Auch für das Ende des Lebens nutzt der Mensch völlig unterschiedliche Begrifflichkeiten. Tiere sterben nicht, sondern sie ‘verenden’ oder krepieren‘. Tiere werden nicht getötet, sondern sie werden geschlachtet‘, gekeult‘ und im Jagdjargon lethal entnommen‘. Der tote Körper von Menschen wird als Leichnam bezeichnet, für andere Tiere haben wir den Begriff Kadaver‘ entwickelt. Schmerz und Leid sind in unserem Sprachgebrauch den Menschen vorbehalten, bei anderen Tieren sprechen wir von Stress‘.

Die Vorgänge sind die gleichen wie beim Menschen, aber durch sprachliche Verfremdung wird Distanz zum Rest der Tierwelt aufgebaut.
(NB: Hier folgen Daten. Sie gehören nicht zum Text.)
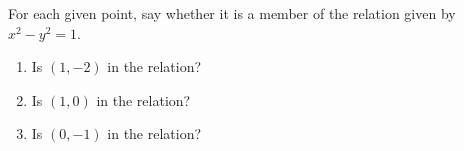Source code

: \documentclass{ximera}
\author{Kenneth Berglund}
\begin{document}
\begin{exercise}
For each given point, say whether it is a member of the relation given by $x^2 - y^2 = 1$. 

\begin{enumerate}
\item Is $(1, -2)$  in the relation? 
\begin{multipleChoice}
\end{multipleChoice}
\item Is $(1, 0)$  in the relation? 
\begin{multipleChoice}
\end{multipleChoice}
\item Is $(0, -1)$  in the relation? 
\begin{multipleChoice}
\end{multipleChoice}

\end{enumerate}



\end{exercise}
\end{document}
So transportiert die speziesistische Sprache die Vorstellung, dass andere Tiere wesenhaft anders und minderwertig sind und dass sie nicht in die menschliche Vorstellung von Moral einbezogen werden müssen. Diese Form der sprachlichen Verfremdung findet sich bei allen Tierarten, allerdings deutlich stärker bei sogenannten ‘Nutztieren‘. Bei ‘Haustieren‘ kommt es schon eher mal vor, dass ein junges Hundebaby auch so genannt wird statt ‘Welpe‘. Dort ist die Notwendigkeit auch geringer, durch Sprache emotionale Distanz zu schaffen, denn diese Tiere landen ja nicht filetiert auf unserem Teller.       
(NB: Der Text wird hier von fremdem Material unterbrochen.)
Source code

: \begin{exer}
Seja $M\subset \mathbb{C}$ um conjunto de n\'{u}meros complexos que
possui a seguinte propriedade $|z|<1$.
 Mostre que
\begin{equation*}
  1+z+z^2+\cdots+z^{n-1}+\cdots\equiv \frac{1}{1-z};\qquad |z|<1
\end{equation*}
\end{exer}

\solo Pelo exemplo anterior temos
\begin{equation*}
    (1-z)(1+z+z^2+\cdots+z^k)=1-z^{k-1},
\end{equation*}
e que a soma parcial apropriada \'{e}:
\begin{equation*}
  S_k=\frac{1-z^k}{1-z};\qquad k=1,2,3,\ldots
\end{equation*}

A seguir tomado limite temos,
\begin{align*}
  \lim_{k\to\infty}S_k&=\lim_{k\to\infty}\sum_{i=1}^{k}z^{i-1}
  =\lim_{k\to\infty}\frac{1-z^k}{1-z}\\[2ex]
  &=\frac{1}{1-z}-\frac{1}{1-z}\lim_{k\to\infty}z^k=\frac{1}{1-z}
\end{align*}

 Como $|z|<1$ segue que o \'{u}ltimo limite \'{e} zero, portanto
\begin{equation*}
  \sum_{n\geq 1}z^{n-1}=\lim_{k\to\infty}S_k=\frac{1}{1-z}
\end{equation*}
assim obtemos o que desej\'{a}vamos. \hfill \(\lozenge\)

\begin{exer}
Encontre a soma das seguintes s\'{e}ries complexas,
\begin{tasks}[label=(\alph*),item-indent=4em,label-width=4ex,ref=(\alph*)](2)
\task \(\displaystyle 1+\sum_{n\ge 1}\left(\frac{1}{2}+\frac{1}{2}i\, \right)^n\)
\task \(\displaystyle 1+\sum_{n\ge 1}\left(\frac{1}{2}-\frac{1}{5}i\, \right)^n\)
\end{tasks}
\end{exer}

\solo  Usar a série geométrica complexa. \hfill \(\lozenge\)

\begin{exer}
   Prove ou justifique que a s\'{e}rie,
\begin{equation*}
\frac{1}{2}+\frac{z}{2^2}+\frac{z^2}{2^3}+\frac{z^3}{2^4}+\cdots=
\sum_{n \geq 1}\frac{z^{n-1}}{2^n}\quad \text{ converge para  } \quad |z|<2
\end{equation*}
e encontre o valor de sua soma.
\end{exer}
Durch unterschiedliche Begriffe für die selben Aktivitäten werden die Gemeinsamkeiten zwischen den Arten verschleiert

3. Instrumentalisierung: Tiere durch Sprache auf einen Zweck reduzieren 

Ein besonders wirksames Mittel im speziesistischen Sprachgebrauch ist es, Tieren einen auf den Menschen bezogenen Zweck zu unterstellen und sie gleichsam auf diesen zu reduzieren. Besonders offensichtlich ist das bei dem Begriff ‘Nutztiere’, der Tiere wie Schweine, Rinder, Schafe und Hühner jeder Eigenbestimmtheit beraubt und sie zu bloßen Mitteln für das Befriedigen von menschlichen Bedürfnissen degradiert. Ähnlich funktionieren die Begriffe ‘Milchkuh’, ‘Legehenne’ oder ‘Masthähnchen’. Es sind künstliche Wortschöpfungen, die einen vermeintlich natürlich vorbestimmten Zweck konstruieren. Wer ‘Milchkuh’ sagt, unterstellt damit bewusst oder unbewusst, dass Kühe dafür geboren sind, Milch zu produzieren. Das sind sie jedoch ebenso wenig, wie eine Frau dafür geboren ist, menschliche Muttermilch zu produzieren. 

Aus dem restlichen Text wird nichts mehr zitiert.